Por nuestros compañeros…
Liliana Barbá, Ibonne Tucznio, Luján Paloma, Rubén Goñi, Sergio Moisiuk, Silvia Yamúss, Germán Augusto Fernández, José M. Lazarte, Eduardo Carrasco, Ana Boschetti, Érika Gramajo Romano, Pablo Morcos, Edgardo Andrade y Nadia Díaz.
Apenas pasadas las dos de la tarde comenzábamos el descenso, el día se presentaba caluroso, sofocante por momentos y el sol no daba tregua alguna. Junto a Rubén cerrábamos una escueta fila de catorce caminantes, algunos de ellos dotados aún de fortaleza física y mental admirables, otros, como ser mi caso, agotados y un tanto consumidos por la exigencia implícita en la actividad que aún no acabábamos de realizar. Rubén, que caminaba unos pasos adelante, lento y abstraído hacia algún pensamiento incierto, giró hacia mí y dijo. – José, quiero que seas vos quien escriba el relato esta vez-.
Fueron palabras muy simples, pero las dijo a sabiendas de que llevo menos de tres meses en la AAM, palabras conscientes respecto a cuánto me había costado superar el reto de novato, que yo mismo me había impuesto para este año: alcanzar la cota de los cuatro mil metros sobre el nivel del mar.
Espero entonces, sepa usted comprender que este relato no se basa en datos “técnicos” del montañismo, sino en pensamientos y reflexiones acerca de esta salida en particular y sobre estos, casi, noventa días desde mi ingreso a la asociación. Mil palabras he escrito, frases dispersas, horrores gramaticales, ideas aparentemente incongruentes, inconexas; aun así, no puedo evitar sentirme halagado al haber sido elegido para relatar lo más fielmente posible lo ocurrido.
Sin embargo, debo acotar que no estuve solo. Entre los integrantes de esta salida, Luján Paloma y Germán Augusto Fernández han superado también esta cota por vez primera. Un fuerte abrazo y un gran cariño para ellos.
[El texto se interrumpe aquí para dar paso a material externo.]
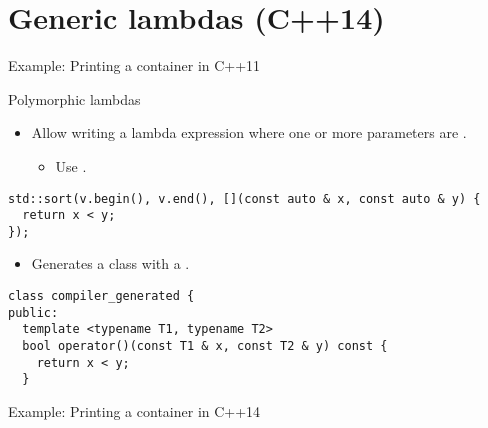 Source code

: \section{Generic lambdas (C++14)}

\begin{frame}[t]{Example: Printing a container in C++11}
\end{frame}

\begin{frame}[t,fragile]{Polymorphic lambdas}
\begin{itemize}
  \item Allow writing a lambda expression where one or more parameters are .
    \begin{itemize}
      \item Use .
    \end{itemize}
\end{itemize}
\pause
\begin{lstlisting}
std::sort(v.begin(), v.end(), [](const auto & x, const auto & y) {
  return x < y;
});
\end{lstlisting}

\begin{itemize}
  \item Generates a class with a  .
\end{itemize}
\begin{lstlisting}
class compiler_generated {
public:
  template <typename T1, typename T2>
  bool operator()(const T1 & x, const T2 & y) const {
    return x < y;
  }
\end{lstlisting}
\end{frame}


\begin{frame}[t]{Example: Printing a container in C++14}
\end{frame}
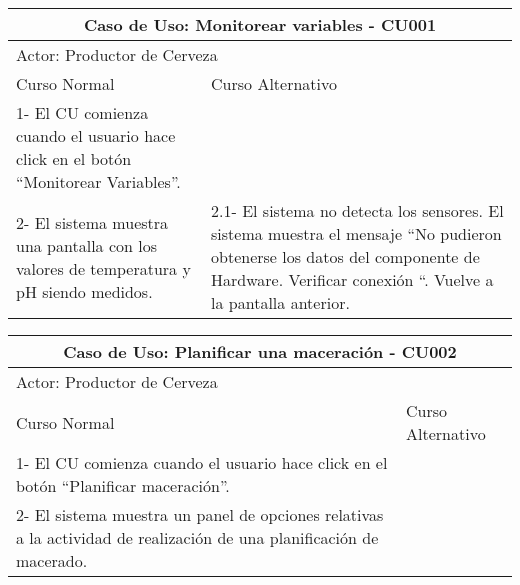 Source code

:     \begin{minipage}{0.95\textwidth}
    \begin{center}
    \begin{tabularx}{\textwidth}{ | X | X |}
        \hline
        \multicolumn{2}{|c|}{\textbf{Caso de Uso: Monitorear variables - CU001}} \\
        \hline
        \multicolumn{2}{|l|}{Actor: Productor de Cerveza} \\
        \hline
        Curso Normal & Curso Alternativo \\
        \hline
        1- El CU comienza cuando el usuario hace click en el botón “Monitorear Variables”. & \\
        \hline
        2- El sistema muestra una pantalla con los valores de temperatura y pH siendo medidos. & 2.1- El sistema no detecta los sensores. 
        El sistema muestra el mensaje “No pudieron obtenerse los datos del componente de Hardware. Verificar conexión “. Vuelve a la pantalla anterior.
        \\
        \hline
    \end{tabularx}
    \label{CU001}
    \end{center}
    \end{minipage}
    
    
    \begin{minipage}{0.95\textwidth}
    \begin{center}
    \begin{tabularx}{\textwidth}{ | X | X |}
        \hline
        \multicolumn{2}{|c|}{\textbf{Caso de Uso: Planificar una maceración - CU002}} \\
        \hline
        \multicolumn{2}{|l|}{Actor: Productor de Cerveza} \\
        \hline
        Curso Normal & Curso Alternativo \\
        \hline
        1- El CU comienza cuando el usuario hace click en el botón “Planificar maceración”. & \\
        \hline
        2- El sistema muestra un panel de opciones relativas a la actividad de realización de una planificación de macerado. & 
        \\
        \hline
    \end{tabularx}
    \label{CU002}
    \end{center}
    \end{minipage}
    
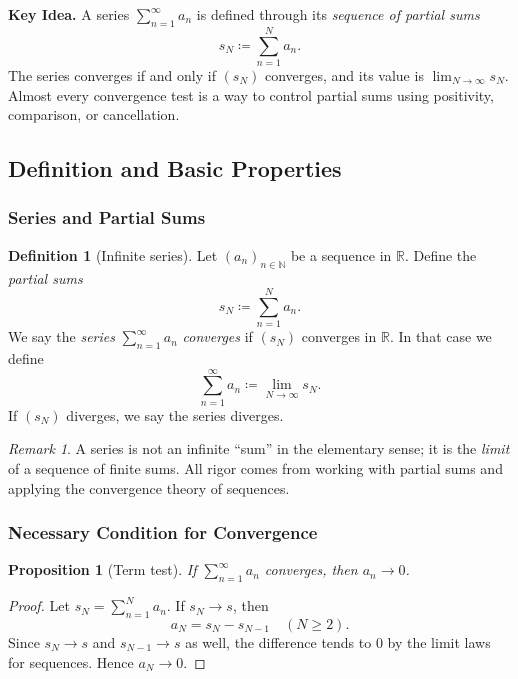 \documentclass[12pt]{article}
\numberwithin{equation}{section}
\newcommand{\RR}{\mathbb{R}}
\newcommand{\NN}{\mathbb{N}}
\theoremstyle{plain}
\newtheorem{proposition}[theorem]{Proposition}
\theoremstyle{definition}
\newtheorem{definition}[theorem]{Definition}
\theoremstyle{remark}
\newtheorem{remark}[theorem]{Remark}
\newenvironment{keyidea}{\begin{tcolorbox}\textbf{Key Idea.}}{\end{tcolorbox}}
\begin{document}
\begin{keyidea}
A series $\sum_{n=1}^\infty a_n$ is defined through its \emph{sequence of partial sums}
\[
s_N \coloneqq \sum_{n=1}^{N} a_n.
\]
The series converges if and only if $(s_N)$ converges, and its value is $\lim_{N\to\infty}s_N$.
Almost every convergence test is a way to control partial sums using positivity, comparison, or cancellation.
\end{keyidea}

\subsection{Definition and Basic Properties}

\subsubsection{Series and Partial Sums}

\begin{definition}[Infinite series]\label{def:series}
Let $(a_n)_{n\in\NN}$ be a sequence in $\RR$. Define the \emph{partial sums}
\[
s_N \coloneqq \sum_{n=1}^{N} a_n.
\]
We say the \emph{series} $\sum_{n=1}^{\infty} a_n$ \emph{converges} if $(s_N)$ converges in $\RR$.
In that case we define
\[
\sum_{n=1}^{\infty} a_n \coloneqq \lim_{N\to\infty} s_N.
\]
If $(s_N)$ diverges, we say the series diverges.
\end{definition}

\begin{remark}
A series is not an infinite “sum” in the elementary sense; it is the \emph{limit} of a sequence of finite sums.
All rigor comes from working with partial sums and applying the convergence theory of sequences.
\end{remark}

\subsubsection{Necessary Condition for Convergence}

\begin{proposition}[Term test]\label{prop:term-test}
If $\sum_{n=1}^{\infty} a_n$ converges, then $a_n\to 0$.
\end{proposition}

\begin{proof}
Let $s_N=\sum_{n=1}^{N}a_n$. If $s_N\to s$, then
\[
a_N = s_N - s_{N-1}\quad (N\ge 2).
\]
Since $s_N\to s$ and $s_{N-1}\to s$ as well, the difference tends to $0$ by the limit laws for sequences. Hence $a_N\to 0$.
\end{proof}
\end{document}
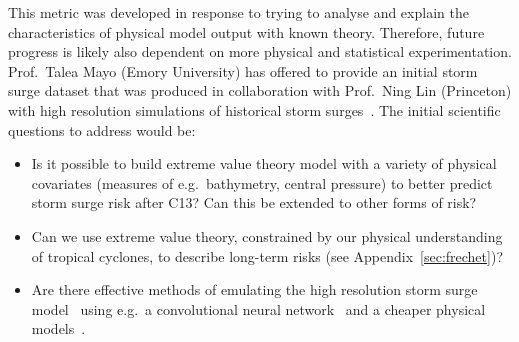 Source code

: \documentclass[usenames, dvipsnames]{article}      %
\begin{document}
This metric was developed 
in response to trying to analyse and explain the 
characteristics of physical model output with known theory.
Therefore, future progress is likely also dependent 
on more physical and statistical experimentation.
Prof.~Talea Mayo (Emory University) has offered to provide
an initial storm surge dataset that was produced in
collaboration with Prof.~Ning Lin (Princeton) with high resolution simulations 
of historical storm surges~\cite{Marsooli2019ClimatePatterns, Marsooli2018NumericalCoasts, Lin2015GreyCyclones}. 
The initial scientific questions to address would be:
\begin{itemize}
\addtolength\itemsep{-3mm}

\iftrue
    \item Is it possible to build extreme value theory model
        with a variety of physical covariates 
        (measures of e.g.~bathymetry, central pressure)
        to better predict storm surge risk after C13? 
        Can this be extended to other forms of risk?
        
    \item Can we use extreme value theory, constrained by our physical
        understanding of tropical cyclones, to describe long-term risks 
        (see Appendix~\ref{sec:frechet})?
        
\fi

    \item Are there effective methods of 
        emulating the high resolution storm 
        surge model~\cite{Ma2020MultifidelitySurge} 
        using e.g.~a convolutional neural
        network~\cite{Ronneberger2015U-Net:Segmentation,
        beucler2019achieving, beucler2019achieving} 
        and a cheaper physical 
        models~\cite{Akbar2013HybridModeling}.
        
        \vspace{-10pt}
\end{itemize}
\end{document}
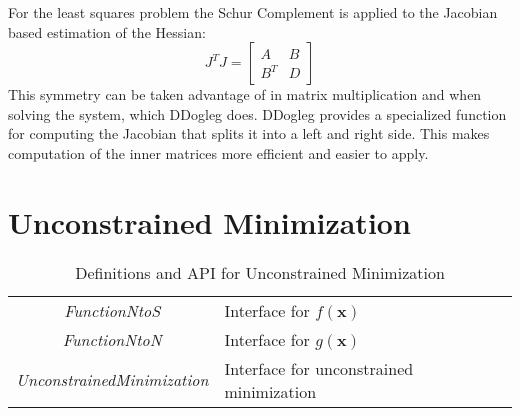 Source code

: \documentclass[peerreview,compsoc,onecolumn]{IEEEtran}
\begin{document}
For the least squares problem the Schur Complement is applied to the Jacobian based estimation of the Hessian:
\begin{equation}
J^T J =
\begin{bmatrix}
A & B \\
B^T & D
\end{bmatrix}
\end{equation}
This symmetry can be taken advantage of in matrix multiplication and when solving the system, which DDogleg does. DDogleg provides a specialized function for computing the Jacobian that splits it into a left and right side. This makes computation of the inner matrices more efficient and easier to apply.


\section{Unconstrained Minimization}

\begin{table}[h]
\centering
\caption{\label{definitions:UM}Definitions and API for Unconstrained Minimization}
\begin{tabular}{cl}
\textit{FunctionNtoS} & Interface for $f(\bm{x})$ \\
\textit{FunctionNtoN} & Interface for $g(\bm{x})$ \\
\textit{UnconstrainedMinimization} & Interface for unconstrained minimization
\end{tabular}
\end{table}
\end{document}
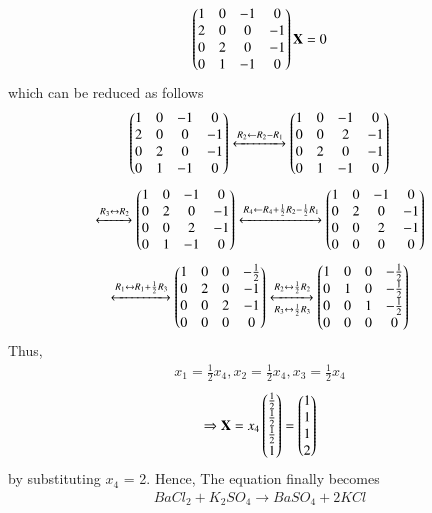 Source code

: \documentclass[journal,12pt,onecolumn]{IEEEtran}
\begin{document}
		\begin{align}
				\begin{pmatrix}1 & 0 &-1&0\\2&0&0&-1\\0&2&0&-1\\0&1&-1&0\end{pmatrix}\mathbf{X} = 0
		\end{align}
		which can be reduced as follows
		\begin{align}
				\begin{pmatrix}
						1&0&-1&0\\
						2&0&0&-1\\
						0&2&0&-1\\
						0&1&-1&0
				\end{pmatrix}\xleftrightarrow[]{R_2\leftarrow R_2-R_1} 
				\begin{pmatrix}
						1&0&-1&0\\
						0&0&2&-1\\
						0&2&0&-1\\
						0&1&-1&0\end{pmatrix}
		\end{align}
		\begin{align}
				\xleftrightarrow[]{R_3\leftrightarrow R_2} 
				\begin{pmatrix}
						1&0&-1&0\\
						0&2&0&-1\\
						0&0&2&-1\\
						0&1&-1&0
				\end{pmatrix}\xleftrightarrow[]{R_4\leftarrow R_4+\frac{1}{2}R_2-\frac{1}{2}R_1} 
				\begin{pmatrix}
						1&0&-1&0\\
						0&2&0&-1\\
						0&0&2&-1\\
						0&0&0&0\end{pmatrix}
		\end{align}
		\begin{align}
				\xleftrightarrow[]{R_1\leftrightarrow R_1+\frac{1}{2}R_3} 
				\begin{pmatrix}
						1&0&0&-\frac{1}{2}\\
						0&2&0&-1\\
						0&0&2&-1\\
						0&0&0&0\end{pmatrix}
				\xleftrightarrow[R_3\leftrightarrow \frac{1}{2}R_3]{R_2\leftrightarrow \frac{1}{2}R_2} 
				\begin{pmatrix}
						1&0&0&-\frac{1}{2}\\
						0&1&0&-\frac{1}{2}\\
						0&0&1&-\frac{1}{2}\\
						0&0&0&0\end{pmatrix}
		\end{align}
		Thus,
		\begin{align}
				x_1 = \frac{1}{2}x_4,x_2 = \frac{1}{2}x_4,x_3 = \frac{1}{2}x_4
		\end{align}
		\begin{align}
				\Rightarrow \mathbf{X} = x_4\begin{pmatrix}\frac{1}{2}\\\frac{1}{2}\\\frac{1}{2}\\1\end{pmatrix} = \begin{pmatrix}1\\1\\1\\2\end{pmatrix}
		\end{align}
		by substituting $x_4$ = 2. Hence, The equation finally becomes
		\begin{align}
				BaCl_2+K_2SO_4 \rightarrow BaSO_4+2KCl
		\end{align}

				
\end{document}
Mil palabras, cuatro mil razones
Caras conocidas, risas, bromas y café de por medio en un ambiente distendido marcaban a las claras la situación previa al inicio de la excursión. De entre los trece participantes que acompañaron mi ascenso, no había tenido la oportunidad de compartir salida alguna con Érika, Edgardo y Nadia. Con solo cruzar algunas palabras en aquel bar, supe cuan gratificante sería compartir con ellos el resto del día que, hasta entonces, no había hecho otra cosa más que comenzar.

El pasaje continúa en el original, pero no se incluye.